WHAT TO PRODUCE | Look through the entries below and extract exactly the lines from the one containing "layer to encode" through the one containing "The name is", ends included.

(Stored data)
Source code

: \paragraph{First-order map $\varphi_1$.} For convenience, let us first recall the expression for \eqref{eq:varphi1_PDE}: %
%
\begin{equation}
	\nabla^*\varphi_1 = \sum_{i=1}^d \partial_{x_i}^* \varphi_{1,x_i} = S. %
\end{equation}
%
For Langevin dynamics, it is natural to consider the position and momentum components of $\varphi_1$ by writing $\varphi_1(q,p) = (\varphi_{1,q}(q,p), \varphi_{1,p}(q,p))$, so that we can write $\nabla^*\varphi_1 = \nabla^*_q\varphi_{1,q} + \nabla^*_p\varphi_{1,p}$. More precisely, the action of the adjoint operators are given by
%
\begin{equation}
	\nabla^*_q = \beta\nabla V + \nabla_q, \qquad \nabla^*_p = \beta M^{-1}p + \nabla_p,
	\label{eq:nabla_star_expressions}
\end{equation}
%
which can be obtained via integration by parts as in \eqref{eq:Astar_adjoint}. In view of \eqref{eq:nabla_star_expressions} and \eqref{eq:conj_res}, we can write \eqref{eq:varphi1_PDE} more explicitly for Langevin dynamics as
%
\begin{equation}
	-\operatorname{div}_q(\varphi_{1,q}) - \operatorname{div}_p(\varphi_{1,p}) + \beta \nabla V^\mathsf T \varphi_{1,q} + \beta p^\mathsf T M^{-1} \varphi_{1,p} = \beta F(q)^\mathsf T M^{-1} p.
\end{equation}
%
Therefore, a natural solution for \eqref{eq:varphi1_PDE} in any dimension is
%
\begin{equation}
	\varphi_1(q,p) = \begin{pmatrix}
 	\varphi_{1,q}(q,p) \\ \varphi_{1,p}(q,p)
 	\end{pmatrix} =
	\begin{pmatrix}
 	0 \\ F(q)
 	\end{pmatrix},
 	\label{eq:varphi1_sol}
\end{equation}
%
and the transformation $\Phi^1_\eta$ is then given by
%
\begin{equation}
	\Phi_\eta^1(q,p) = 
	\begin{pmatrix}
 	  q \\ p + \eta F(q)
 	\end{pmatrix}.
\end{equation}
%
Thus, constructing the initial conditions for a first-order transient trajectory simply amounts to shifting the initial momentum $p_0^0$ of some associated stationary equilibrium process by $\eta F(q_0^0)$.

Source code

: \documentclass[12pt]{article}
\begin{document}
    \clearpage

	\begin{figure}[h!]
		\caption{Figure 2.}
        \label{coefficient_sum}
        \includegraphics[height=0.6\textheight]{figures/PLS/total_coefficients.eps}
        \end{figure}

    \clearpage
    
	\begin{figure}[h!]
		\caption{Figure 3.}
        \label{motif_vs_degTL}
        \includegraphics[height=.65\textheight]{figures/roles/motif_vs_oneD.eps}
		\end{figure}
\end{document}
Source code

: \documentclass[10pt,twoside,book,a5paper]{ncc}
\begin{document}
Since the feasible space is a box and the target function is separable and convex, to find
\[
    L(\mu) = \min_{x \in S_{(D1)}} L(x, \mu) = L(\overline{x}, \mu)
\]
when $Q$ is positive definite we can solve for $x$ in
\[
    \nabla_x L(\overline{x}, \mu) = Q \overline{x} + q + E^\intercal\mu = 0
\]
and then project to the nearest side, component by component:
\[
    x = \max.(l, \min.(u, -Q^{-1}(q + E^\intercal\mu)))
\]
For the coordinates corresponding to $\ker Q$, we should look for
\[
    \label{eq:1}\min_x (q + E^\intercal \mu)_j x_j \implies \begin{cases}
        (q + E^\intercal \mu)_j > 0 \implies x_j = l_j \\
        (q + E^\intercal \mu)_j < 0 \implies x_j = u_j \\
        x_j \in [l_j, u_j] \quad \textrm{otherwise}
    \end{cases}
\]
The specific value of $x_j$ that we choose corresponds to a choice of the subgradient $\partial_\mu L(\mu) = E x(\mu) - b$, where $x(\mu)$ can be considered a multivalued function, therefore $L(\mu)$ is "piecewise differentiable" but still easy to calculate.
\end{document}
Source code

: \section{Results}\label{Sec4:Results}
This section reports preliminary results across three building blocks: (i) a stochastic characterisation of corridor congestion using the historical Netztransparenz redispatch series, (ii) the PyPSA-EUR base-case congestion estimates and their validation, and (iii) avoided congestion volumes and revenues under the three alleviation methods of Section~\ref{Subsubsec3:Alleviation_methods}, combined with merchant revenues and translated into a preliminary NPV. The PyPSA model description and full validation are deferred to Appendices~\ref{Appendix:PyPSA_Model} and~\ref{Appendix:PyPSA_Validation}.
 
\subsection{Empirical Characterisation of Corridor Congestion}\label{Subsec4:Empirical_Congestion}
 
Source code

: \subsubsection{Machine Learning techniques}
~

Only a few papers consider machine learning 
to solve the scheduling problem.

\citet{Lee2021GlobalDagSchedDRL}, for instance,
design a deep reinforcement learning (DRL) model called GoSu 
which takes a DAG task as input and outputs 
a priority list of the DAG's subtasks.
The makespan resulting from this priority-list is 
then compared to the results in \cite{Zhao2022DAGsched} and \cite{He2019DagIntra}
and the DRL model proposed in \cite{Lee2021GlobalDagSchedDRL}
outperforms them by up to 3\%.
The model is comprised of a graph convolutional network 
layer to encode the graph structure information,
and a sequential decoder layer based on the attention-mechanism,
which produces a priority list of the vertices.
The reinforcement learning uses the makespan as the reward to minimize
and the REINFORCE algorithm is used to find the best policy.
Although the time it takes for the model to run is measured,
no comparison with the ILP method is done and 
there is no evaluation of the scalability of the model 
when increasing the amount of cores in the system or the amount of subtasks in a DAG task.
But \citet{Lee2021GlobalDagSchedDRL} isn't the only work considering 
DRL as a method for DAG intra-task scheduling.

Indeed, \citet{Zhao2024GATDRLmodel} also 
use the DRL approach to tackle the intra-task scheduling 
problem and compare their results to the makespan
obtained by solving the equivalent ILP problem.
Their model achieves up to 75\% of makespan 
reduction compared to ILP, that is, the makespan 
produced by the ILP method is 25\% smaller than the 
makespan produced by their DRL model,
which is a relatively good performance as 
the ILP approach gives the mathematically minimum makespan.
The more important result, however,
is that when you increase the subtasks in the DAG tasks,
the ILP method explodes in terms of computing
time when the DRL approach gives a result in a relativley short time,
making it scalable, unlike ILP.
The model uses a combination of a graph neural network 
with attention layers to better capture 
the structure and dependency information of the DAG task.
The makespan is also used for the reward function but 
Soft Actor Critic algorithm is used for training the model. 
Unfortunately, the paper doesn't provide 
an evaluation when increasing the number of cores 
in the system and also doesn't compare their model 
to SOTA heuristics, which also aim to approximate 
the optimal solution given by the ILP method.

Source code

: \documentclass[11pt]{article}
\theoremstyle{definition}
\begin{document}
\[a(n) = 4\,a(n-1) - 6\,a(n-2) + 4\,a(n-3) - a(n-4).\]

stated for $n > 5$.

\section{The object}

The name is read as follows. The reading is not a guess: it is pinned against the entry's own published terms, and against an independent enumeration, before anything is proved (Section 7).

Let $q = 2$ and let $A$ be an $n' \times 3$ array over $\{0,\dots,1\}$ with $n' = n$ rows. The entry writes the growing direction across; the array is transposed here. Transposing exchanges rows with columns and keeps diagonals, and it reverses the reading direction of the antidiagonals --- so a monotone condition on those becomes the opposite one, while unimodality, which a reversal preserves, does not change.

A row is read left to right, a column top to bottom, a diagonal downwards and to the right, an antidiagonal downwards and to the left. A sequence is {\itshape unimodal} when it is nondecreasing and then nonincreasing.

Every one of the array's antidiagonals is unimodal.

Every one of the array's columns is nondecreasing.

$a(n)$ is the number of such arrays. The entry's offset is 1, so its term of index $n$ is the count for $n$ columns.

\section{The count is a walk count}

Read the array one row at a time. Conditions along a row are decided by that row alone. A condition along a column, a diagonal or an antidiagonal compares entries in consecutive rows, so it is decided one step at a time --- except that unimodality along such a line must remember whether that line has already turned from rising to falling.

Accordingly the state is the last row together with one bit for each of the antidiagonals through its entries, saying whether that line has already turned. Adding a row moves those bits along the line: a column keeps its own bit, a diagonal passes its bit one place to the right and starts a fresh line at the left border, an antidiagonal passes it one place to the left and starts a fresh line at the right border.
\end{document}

TASK OUTPUT |
layer to encode the graph structure information,
and a sequential decoder layer based on the attention-mechanism,
which produces a priority list of the vertices.
The reinforcement learning uses the makespan as the reward to minimize
and the REINFORCE algorithm is used to find the best policy.
Although the time it takes for the model to run is measured,
no comparison with the ILP method is done and 
there is no evaluation of the scalability of the model 
when increasing the amount of cores in the system or the amount of subtasks in a DAG task.
But \citet{Lee2021GlobalDagSchedDRL} isn't the only work considering 
DRL as a method for DAG intra-task scheduling.

Indeed, \citet{Zhao2024GATDRLmodel} also 
use the DRL approach to tackle the intra-task scheduling 
problem and compare their results to the makespan
obtained by solving the equivalent ILP problem.
Their model achieves up to 75\% of makespan 
reduction compared to ILP, that is, the makespan 
produced by the ILP method is 25\% smaller than the 
makespan produced by their DRL model,
which is a relatively good performance as 
the ILP approach gives the mathematically minimum makespan.
The more important result, however,
is that when you increase the subtasks in the DAG tasks,
the ILP method explodes in terms of computing
time when the DRL approach gives a result in a relativley short time,
making it scalable, unlike ILP.
The model uses a combination of a graph neural network 
with attention layers to better capture 
the structure and dependency information of the DAG task.
The makespan is also used for the reward function but 
Soft Actor Critic algorithm is used for training the model. 
Unfortunately, the paper doesn't provide 
an evaluation when increasing the number of cores 
in the system and also doesn't compare their model 
to SOTA heuristics, which also aim to approximate 
the optimal solution given by the ILP method.

Source code

: \documentclass[11pt]{article}
\theoremstyle{definition}
\begin{document}
\[a(n) = 4\,a(n-1) - 6\,a(n-2) + 4\,a(n-3) - a(n-4).\]

stated for $n > 5$.

\section{The object}

The name is read as follows. The reading is not a guess: it is pinned against the entry's own published terms, and against an independent enumeration, before anything is proved (Section 7).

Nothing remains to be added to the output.